昨日のあれは、赤羽が本気じゃなかったから起きた。俺がすごかったんじゃない。俺の足が特別だったんじゃない。赤羽が合わせてくれて、その隙間に偶然、俺の剣先が入っただけだ。

まぐれ。

赤羽が昼休みにあっさり言った言葉が、今になって腹の中に落ちた。

「もう一本やろう、朔」

赤羽が言う。

「今度はさっきより、ちょっとだけ準備して」

「準備って何を」

「足。後ろ足で床押して。剣先は俺の胴から外さない」

「注文が多い」

「初心者向けセット」

「どこがだよ」

俺はマスクを被り直した。

悔しい、と思った。

いや、まだ違うかもしれない。

びっくりした。ムカついた。恥ずかしかった。赤羽が速すぎて意味がわからなかった。昨日の自分が少し調子に乗っていたみたいで腹が立った。

それらをまとめたら、たぶん「悔しい」になる。

認めるのは、少し癪だった。

「プレッ。

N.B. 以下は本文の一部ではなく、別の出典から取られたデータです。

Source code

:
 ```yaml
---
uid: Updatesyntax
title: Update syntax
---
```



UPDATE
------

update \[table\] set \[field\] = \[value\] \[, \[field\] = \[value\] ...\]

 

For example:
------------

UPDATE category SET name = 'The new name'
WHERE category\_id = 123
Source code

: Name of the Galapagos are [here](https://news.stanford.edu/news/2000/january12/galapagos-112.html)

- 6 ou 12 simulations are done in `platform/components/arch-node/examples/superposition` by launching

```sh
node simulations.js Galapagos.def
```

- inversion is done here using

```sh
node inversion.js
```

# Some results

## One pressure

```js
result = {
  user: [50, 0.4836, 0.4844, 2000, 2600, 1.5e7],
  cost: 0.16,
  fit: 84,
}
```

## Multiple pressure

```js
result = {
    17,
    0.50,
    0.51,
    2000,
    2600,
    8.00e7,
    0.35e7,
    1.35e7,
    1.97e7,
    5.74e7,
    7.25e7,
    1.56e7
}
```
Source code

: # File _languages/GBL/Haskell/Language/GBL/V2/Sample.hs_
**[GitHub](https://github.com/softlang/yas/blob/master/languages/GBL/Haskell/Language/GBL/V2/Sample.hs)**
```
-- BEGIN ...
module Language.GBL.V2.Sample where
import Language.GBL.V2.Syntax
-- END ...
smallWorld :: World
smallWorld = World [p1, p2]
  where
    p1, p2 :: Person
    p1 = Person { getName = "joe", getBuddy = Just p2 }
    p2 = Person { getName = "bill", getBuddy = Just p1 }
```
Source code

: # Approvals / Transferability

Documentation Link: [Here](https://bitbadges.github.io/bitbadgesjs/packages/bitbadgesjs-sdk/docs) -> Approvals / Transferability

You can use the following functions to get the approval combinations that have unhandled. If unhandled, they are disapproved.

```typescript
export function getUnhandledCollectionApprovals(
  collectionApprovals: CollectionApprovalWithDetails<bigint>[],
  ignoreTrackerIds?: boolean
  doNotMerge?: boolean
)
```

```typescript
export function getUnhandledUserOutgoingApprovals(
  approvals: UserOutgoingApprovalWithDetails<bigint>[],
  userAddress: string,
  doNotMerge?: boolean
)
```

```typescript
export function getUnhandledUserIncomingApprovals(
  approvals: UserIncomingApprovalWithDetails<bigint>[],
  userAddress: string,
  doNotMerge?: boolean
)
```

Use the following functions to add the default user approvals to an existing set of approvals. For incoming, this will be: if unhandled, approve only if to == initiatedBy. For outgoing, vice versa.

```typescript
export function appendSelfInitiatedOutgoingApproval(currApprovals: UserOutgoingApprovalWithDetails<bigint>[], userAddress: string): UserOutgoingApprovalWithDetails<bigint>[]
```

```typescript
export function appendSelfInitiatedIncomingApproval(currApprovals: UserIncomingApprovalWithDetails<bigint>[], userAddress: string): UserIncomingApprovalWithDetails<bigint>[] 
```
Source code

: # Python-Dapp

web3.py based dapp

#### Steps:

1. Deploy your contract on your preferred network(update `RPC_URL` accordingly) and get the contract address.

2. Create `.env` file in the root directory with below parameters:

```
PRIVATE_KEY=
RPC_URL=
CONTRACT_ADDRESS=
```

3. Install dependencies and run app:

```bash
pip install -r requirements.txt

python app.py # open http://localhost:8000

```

アレ!」

今度は、赤羽の肩を見た。

昨日、肩が沈んだ気がしたから。

赤羽が前に出る。

俺は剣先を向けたまま、後ろへ下がろうとした。

でも、足がもつれた。

「うわ」

体勢が崩れた瞬間、また胸元に衝撃。

ピッ。

「赤羽」

「朔、足!」

「わかってる」

「後ろに下がるとき、前足から引いちゃった」

「言われても足が納得してない」

「足と会議して」

「議題が多すぎる」

赤羽は笑っていたけど、馬鹿にしている感じではなかった。

それが余計に悔しい。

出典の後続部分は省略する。